In the material below, list every line carrying the string "para".

■ **DATA SUPPLIED**:
• • •

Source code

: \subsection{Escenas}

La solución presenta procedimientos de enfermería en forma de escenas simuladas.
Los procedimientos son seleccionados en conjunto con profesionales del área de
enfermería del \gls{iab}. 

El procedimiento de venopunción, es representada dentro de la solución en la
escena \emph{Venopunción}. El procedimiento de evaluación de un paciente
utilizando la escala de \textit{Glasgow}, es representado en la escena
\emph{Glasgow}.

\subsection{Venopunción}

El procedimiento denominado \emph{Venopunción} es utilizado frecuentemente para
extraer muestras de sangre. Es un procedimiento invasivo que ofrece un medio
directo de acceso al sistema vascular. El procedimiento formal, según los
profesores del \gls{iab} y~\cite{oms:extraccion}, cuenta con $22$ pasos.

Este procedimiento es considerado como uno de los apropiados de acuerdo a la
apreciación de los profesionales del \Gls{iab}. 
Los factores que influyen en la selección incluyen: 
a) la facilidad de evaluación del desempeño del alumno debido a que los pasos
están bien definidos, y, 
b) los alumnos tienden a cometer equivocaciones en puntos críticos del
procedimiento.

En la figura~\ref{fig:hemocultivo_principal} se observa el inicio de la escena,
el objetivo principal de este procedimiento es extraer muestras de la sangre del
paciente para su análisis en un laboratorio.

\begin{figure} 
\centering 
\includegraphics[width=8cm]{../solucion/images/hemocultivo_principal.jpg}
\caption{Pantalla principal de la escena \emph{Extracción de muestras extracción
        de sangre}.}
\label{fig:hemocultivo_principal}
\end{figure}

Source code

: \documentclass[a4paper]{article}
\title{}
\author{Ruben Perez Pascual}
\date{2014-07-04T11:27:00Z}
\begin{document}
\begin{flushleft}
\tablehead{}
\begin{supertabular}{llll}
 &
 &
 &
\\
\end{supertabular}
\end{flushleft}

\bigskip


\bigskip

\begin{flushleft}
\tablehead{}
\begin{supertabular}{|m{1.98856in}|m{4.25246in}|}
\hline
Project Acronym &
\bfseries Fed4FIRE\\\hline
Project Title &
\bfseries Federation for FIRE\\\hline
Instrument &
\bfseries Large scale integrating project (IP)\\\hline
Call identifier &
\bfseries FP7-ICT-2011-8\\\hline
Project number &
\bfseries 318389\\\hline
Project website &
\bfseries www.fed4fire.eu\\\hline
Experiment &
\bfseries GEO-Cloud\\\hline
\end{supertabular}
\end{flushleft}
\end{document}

• • •

■ **RESPONSE TO THE EXERCISE**:
El procedimiento denominado \emph{Venopunción} es utilizado frecuentemente para
paciente para su análisis en un laboratorio.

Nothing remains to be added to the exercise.